The reason why one can be confident that this proposed appointment will not come to pass is that it is very difficult to believe Sunak would accept such a move. There are only two cabinet positions to which a chancellor can move directly – foreign secretary (as Geoffrey Howe did and George Osborne would have done had the referendum result gone differently) or prime minister (John Major and Gordon Brown). Even a wounded chancellor, such as Norman Lamont, could not accept a demotion to a middle ranking cabinet position.

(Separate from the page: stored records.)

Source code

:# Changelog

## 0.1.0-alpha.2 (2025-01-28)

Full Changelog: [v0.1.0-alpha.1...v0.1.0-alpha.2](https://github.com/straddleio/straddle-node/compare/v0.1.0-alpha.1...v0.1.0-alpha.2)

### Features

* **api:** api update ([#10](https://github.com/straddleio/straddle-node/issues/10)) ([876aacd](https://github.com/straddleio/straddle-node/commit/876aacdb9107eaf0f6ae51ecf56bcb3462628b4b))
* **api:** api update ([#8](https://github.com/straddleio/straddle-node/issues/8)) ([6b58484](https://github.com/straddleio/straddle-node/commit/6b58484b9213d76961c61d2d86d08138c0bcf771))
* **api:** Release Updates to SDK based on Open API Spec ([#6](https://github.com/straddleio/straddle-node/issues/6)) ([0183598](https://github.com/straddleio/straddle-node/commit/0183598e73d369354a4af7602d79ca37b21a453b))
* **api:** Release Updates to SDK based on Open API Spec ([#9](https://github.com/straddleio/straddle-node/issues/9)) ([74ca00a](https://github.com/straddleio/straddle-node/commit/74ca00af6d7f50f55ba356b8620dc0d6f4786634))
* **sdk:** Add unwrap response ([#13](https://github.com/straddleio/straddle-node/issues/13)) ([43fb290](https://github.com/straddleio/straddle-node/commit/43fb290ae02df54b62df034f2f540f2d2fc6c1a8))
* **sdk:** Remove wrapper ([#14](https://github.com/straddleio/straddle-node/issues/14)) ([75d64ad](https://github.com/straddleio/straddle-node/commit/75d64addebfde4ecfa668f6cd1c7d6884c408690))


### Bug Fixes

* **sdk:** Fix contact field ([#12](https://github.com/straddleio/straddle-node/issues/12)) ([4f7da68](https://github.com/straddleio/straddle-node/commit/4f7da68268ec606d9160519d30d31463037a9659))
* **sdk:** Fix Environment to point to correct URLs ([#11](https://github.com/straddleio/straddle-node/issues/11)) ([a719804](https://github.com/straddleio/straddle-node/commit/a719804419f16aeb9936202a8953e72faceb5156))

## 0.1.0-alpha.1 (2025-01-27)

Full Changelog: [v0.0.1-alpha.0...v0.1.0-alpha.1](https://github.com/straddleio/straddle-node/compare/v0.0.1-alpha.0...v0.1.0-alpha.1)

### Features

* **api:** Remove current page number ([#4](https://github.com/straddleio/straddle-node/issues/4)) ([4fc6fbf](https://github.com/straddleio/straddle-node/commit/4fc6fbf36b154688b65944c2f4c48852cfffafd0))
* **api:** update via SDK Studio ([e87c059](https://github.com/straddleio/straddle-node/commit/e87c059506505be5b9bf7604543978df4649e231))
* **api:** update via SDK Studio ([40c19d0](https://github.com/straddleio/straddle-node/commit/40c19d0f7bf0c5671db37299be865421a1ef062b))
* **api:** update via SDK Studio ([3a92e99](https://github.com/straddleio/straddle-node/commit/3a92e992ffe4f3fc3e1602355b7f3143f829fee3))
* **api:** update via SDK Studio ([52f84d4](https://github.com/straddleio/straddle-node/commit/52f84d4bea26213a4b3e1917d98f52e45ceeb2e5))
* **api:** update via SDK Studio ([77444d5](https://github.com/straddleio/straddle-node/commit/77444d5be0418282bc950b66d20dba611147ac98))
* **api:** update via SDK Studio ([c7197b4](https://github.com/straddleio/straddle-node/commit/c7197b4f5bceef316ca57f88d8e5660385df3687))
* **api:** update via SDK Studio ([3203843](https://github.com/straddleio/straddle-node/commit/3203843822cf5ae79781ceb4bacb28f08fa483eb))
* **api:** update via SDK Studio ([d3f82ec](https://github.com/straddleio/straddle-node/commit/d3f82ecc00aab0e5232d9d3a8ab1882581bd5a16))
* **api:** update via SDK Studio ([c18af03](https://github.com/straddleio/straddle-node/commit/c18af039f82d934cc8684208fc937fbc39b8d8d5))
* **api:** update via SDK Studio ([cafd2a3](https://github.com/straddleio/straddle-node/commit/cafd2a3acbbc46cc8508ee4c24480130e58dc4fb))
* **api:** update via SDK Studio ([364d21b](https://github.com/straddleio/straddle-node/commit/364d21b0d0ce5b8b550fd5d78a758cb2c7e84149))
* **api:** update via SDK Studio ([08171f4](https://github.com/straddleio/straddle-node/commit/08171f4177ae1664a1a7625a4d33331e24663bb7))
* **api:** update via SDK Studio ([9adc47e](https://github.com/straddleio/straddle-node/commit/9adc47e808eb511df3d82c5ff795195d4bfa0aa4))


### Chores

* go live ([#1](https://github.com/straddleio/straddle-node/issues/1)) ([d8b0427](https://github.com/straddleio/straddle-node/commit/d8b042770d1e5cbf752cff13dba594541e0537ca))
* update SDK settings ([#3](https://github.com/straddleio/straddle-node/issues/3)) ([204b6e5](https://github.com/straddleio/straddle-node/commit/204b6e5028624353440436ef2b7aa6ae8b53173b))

Rishi Sunak is not a wounded chancellor. He was on the wrong side of the lockdown argument last autumn but he is highly regarded by his parliamentary colleagues and popular with Conservative Party members and the public generally. In the event of a sudden vacancy in No 10, Sunak would be the overwhelming favourite to succeed. To accept a demotion to health secretary would be to accept a humiliation that would probably end his hopes of being prime minister.
On the back benches, in contrast, he would be a powerful and threatening figure. Meanwhile, the Prime Minister would have removed one of the few impressive members of his cabinet because of his own political insecurity. It would be a foolhardy move and there would be a distinct possibility that Sunak would be back in Downing Street – but in No 10 rather than No 11 – in very short order.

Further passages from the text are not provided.